Similar to other country experiences, the inflation target in the FIT framework is expected to be decided on jointly by the government and the Central Bank. Hence, the FIT framework needs these two institutions to work together, as there should be no misalignment between fiscal and monetary policy.

The Central Bank will continue to resort to active OMOs to manage liquidity in the money market, thereby guiding the short-term market interest rate, which is the key operating target to navigate inflation in the targeted range.

Wrong interpretation

“I wish to emphasise the fact that OMOs are a strategy to manage market liquidity to align short term market Interest rates with the policy stance and not a mechanism to print new money by purchasing or holding Treasury bills by the Central Bank as wrongly interpreted by some analysts.

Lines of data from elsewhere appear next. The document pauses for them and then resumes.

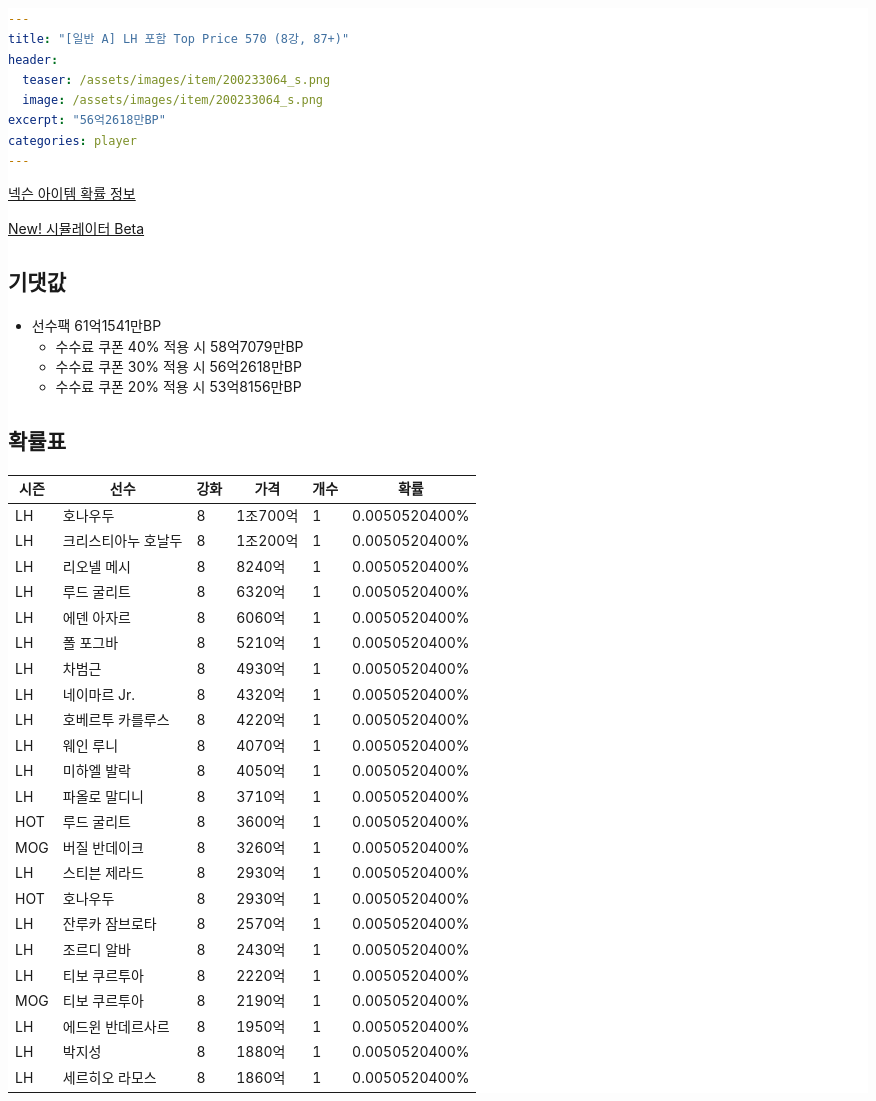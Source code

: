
 ```yaml
---
title: "[일반 A] LH 포함 Top Price 570 (8강, 87+)"
header:
  teaser: /assets/images/item/200233064_s.png
  image: /assets/images/item/200233064_s.png
excerpt: "56억2618만BP"
categories: player
---
```

[넥슨 아이템 확률 정보](http://iteminfo.nexon.com/probability/fco?sn=7407)

[New! 시뮬레이터 Beta](/simulator/7407)
## 기댓값
- 선수팩 61억1541만BP
  - 수수료 쿠폰 40% 적용 시 58억7079만BP
  - 수수료 쿠폰 30% 적용 시 56억2618만BP
  - 수수료 쿠폰 20% 적용 시 53억8156만BP


## 확률표

|시즌|선수|강화|가격|개수|확률|
|---|---|---|---|---|---|
|LH|호나우두|8|1조700억|1|0.0050520400%|
|LH|크리스티아누 호날두|8|1조200억|1|0.0050520400%|
|LH|리오넬 메시|8|8240억|1|0.0050520400%|
|LH|루드 굴리트|8|6320억|1|0.0050520400%|
|LH|에덴 아자르|8|6060억|1|0.0050520400%|
|LH|폴 포그바|8|5210억|1|0.0050520400%|
|LH|차범근|8|4930억|1|0.0050520400%|
|LH|네이마르 Jr.|8|4320억|1|0.0050520400%|
|LH|호베르투 카를루스|8|4220억|1|0.0050520400%|
|LH|웨인 루니|8|4070억|1|0.0050520400%|
|LH|미하엘 발락|8|4050억|1|0.0050520400%|
|LH|파올로 말디니|8|3710억|1|0.0050520400%|
|HOT|루드 굴리트|8|3600억|1|0.0050520400%|
|MOG|버질 반데이크|8|3260억|1|0.0050520400%|
|LH|스티븐 제라드|8|2930억|1|0.0050520400%|
|HOT|호나우두|8|2930억|1|0.0050520400%|
|LH|잔루카 잠브로타|8|2570억|1|0.0050520400%|
|LH|조르디 알바|8|2430억|1|0.0050520400%|
|LH|티보 쿠르투아|8|2220억|1|0.0050520400%|
|MOG|티보 쿠르투아|8|2190억|1|0.0050520400%|
|LH|에드윈 반데르사르|8|1950억|1|0.0050520400%|
|LH|박지성|8|1880억|1|0.0050520400%|
|LH|세르히오 라모스|8|1860억|1|0.0050520400%|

A clear distinction must be made between such OMOs, widely practised by Central Banks, and monetising the fiscal deficit through the Central Bank purchasing Treasury Bills issued on behalf of the government.

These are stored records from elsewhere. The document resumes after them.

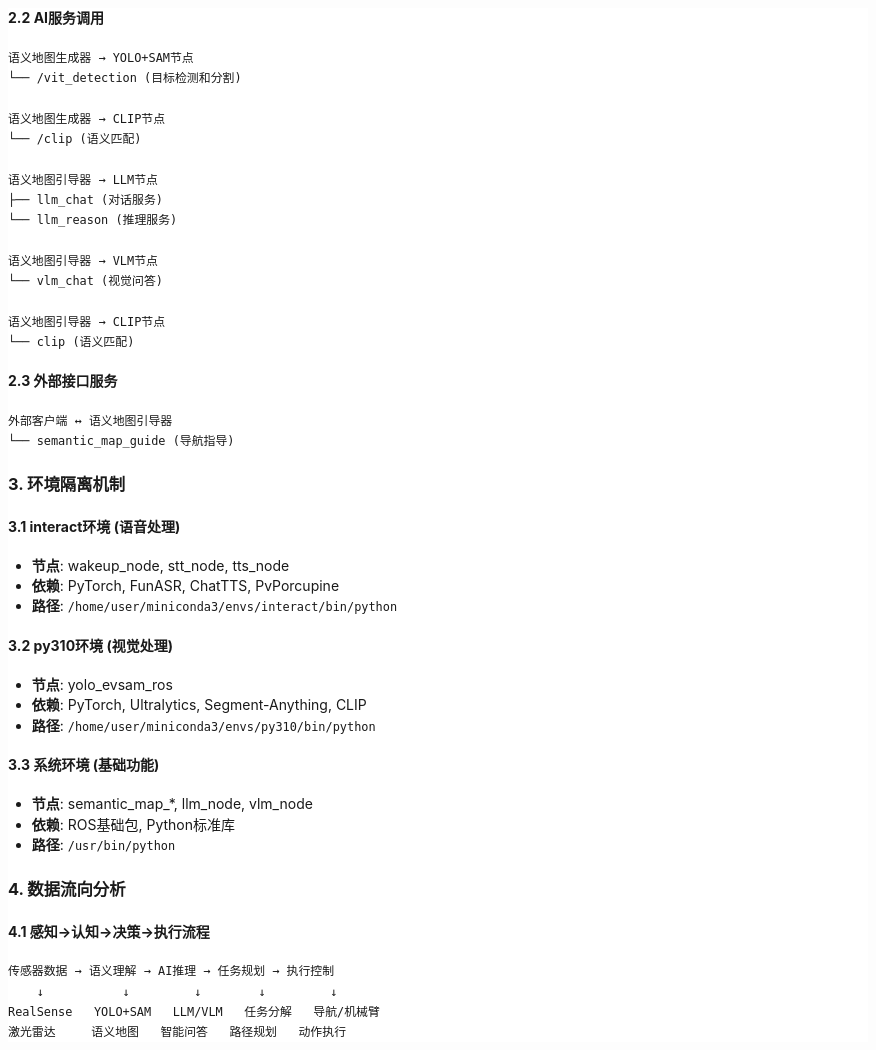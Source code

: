 #### 2.2 AI服务调用
```
语义地图生成器 → YOLO+SAM节点
└── /vit_detection (目标检测和分割)

语义地图生成器 → CLIP节点
└── /clip (语义匹配)

语义地图引导器 → LLM节点
├── llm_chat (对话服务)
└── llm_reason (推理服务)

语义地图引导器 → VLM节点
└── vlm_chat (视觉问答)

语义地图引导器 → CLIP节点
└── clip (语义匹配)
```

#### 2.3 外部接口服务
```
外部客户端 ↔ 语义地图引导器
└── semantic_map_guide (导航指导)
```

### 3. 环境隔离机制

#### 3.1 interact环境 (语音处理)
- **节点**: wakeup_node, stt_node, tts_node
- **依赖**: PyTorch, FunASR, ChatTTS, PvPorcupine
- **路径**: `/home/user/miniconda3/envs/interact/bin/python`

#### 3.2 py310环境 (视觉处理)
- **节点**: yolo_evsam_ros
- **依赖**: PyTorch, Ultralytics, Segment-Anything, CLIP
- **路径**: `/home/user/miniconda3/envs/py310/bin/python`

#### 3.3 系统环境 (基础功能)
- **节点**: semantic_map_*, llm_node, vlm_node
- **依赖**: ROS基础包, Python标准库
- **路径**: `/usr/bin/python`

### 4. 数据流向分析

#### 4.1 感知→认知→决策→执行流程
```
传感器数据 → 语义理解 → AI推理 → 任务规划 → 执行控制
    ↓           ↓         ↓        ↓         ↓
RealSense   YOLO+SAM   LLM/VLM   任务分解   导航/机械臂
激光雷达     语义地图   智能问答   路径规划   动作执行
```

We have implemented several measures to provide more information to market participants thereby facilitating an efficient price discovery process in the financial markets.

The Central Integrated Market Monitor (CIMM) system was introduced, in January 2018. The system captures vital market information from the Call money, the government securities and the Foreign Exchange markets. Daily liquidity estimation was further improved with the implementation of the liquidity reporting system through the CIMM.

A further a policy intervention by way of restricting non-bank primary dealers from participating in OMO auctions was made in the money market, to strengthening the signaling effect of OMO auctions.

Non-bank primary dealers continued to enjoy access to standing facilities and the intra-day liquidity facility. Meanwhile, at the most recent policy rate adjustment, we narrowed down the policy rate corridor to 100 basis points to reduce the volatility in overnight interest rates.

Looking ahead, we are in the process of exploring the feasibility of a single policy rate instead of the current corridor system to give clearer signals on the Interest rates, reduce volatility in the Call Money rate and increase transparency in the monetary implementation process.

“The ‘haircut policy’ relating to the pricing of securities will be reviewed in line with international best practices to ensure smooth operations in the money market. We plan to expand money market activities in a comprehensive manner by introducing new instruments such as Interest Rate Swaps (IRS) and non-deliverable forwards (NDF).

To improve the competitiveness of the banking sector, the Central Bank plans to introduce a more cost reflective alternative benchmark Interest rate, which will be based on the marginal cost of banks.